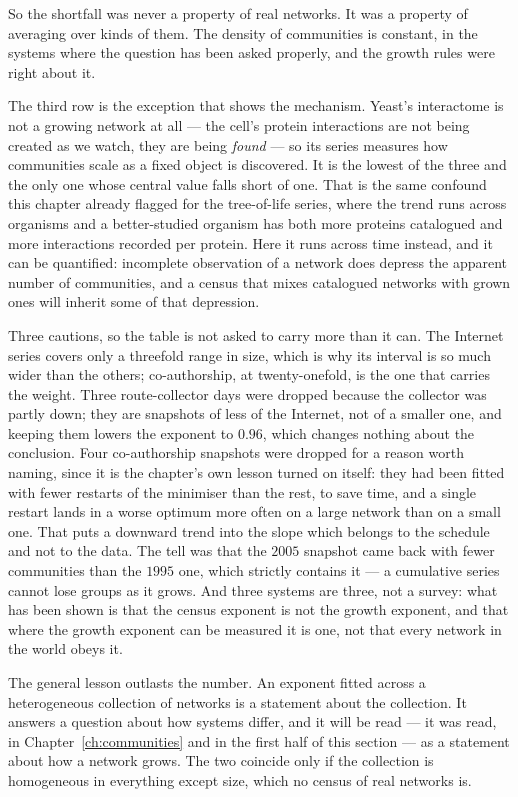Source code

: So the shortfall was never a property of real networks. It was a property of
averaging over kinds of them. The density of communities is constant, in the
systems where the question has been asked properly, and the growth rules were
right about it.

The third row is the exception that shows the mechanism. Yeast's interactome is
not a growing network at all --- the cell's protein interactions are not being
created as we watch, they are being \emph{found} --- so its series measures how
communities scale as a fixed object is discovered. It is the lowest of the three
and the only one whose central value falls short of one. That is the same confound
this chapter already flagged for the tree-of-life series, where the trend runs
across organisms and a better-studied organism has both more proteins catalogued
and more interactions recorded per protein. Here it runs across time instead, and
it can be quantified: incomplete observation of a network does depress the
apparent number of communities, and a census that mixes catalogued networks with
grown ones will inherit some of that depression.

Three cautions, so the table is not asked to carry more than it can. The
Internet series covers only a threefold range in size, which is why its interval
is so much wider than the others; co-authorship, at twenty-onefold, is the one
that carries the weight. Three route-collector days were dropped because the
collector was partly down; they are snapshots of less of the Internet, not of a
smaller one, and keeping them lowers the exponent to $0.96$, which changes nothing
about the conclusion. Four co-authorship snapshots were dropped for a reason worth
naming, since it is the chapter's own lesson turned on itself: they had been fitted
with fewer restarts of the minimiser than the rest, to save time, and a single
restart lands in a worse optimum more often on a large network than on a small one.
That puts a downward trend into the slope which belongs to the schedule and not to
the data. The tell was that the $2005$ snapshot came back with fewer communities
than the $1995$ one, which strictly contains it --- a cumulative series cannot lose
groups as it grows. And three systems are three, not a survey: what has been
shown is that the census exponent is not the growth exponent, and that where the
growth exponent can be measured it is one, not that every network in the world
obeys it.

The general lesson outlasts the number. An exponent fitted across a heterogeneous
collection of networks is a statement about the collection. It answers a question
about how systems differ, and it will be read --- it was read, in
Chapter~\ref{ch:communities} and in the first half of this section --- as a
statement about how a network grows. The two coincide only if the collection is
homogeneous in everything except size, which no census of real networks is.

Try it: From the data above, output only the lines between the line containing "communities scale as" and the line containing "naming, since it", inclusive, exactly as written.

Solution:
communities scale as a fixed object is discovered. It is the lowest of the three
and the only one whose central value falls short of one. That is the same confound
this chapter already flagged for the tree-of-life series, where the trend runs
across organisms and a better-studied organism has both more proteins catalogued
and more interactions recorded per protein. Here it runs across time instead, and
it can be quantified: incomplete observation of a network does depress the
apparent number of communities, and a census that mixes catalogued networks with
grown ones will inherit some of that depression.

Three cautions, so the table is not asked to carry more than it can. The
Internet series covers only a threefold range in size, which is why its interval
is so much wider than the others; co-authorship, at twenty-onefold, is the one
that carries the weight. Three route-collector days were dropped because the
collector was partly down; they are snapshots of less of the Internet, not of a
smaller one, and keeping them lowers the exponent to $0.96$, which changes nothing
about the conclusion. Four co-authorship snapshots were dropped for a reason worth
naming, since it is the chapter's own lesson turned on itself: they had been fitted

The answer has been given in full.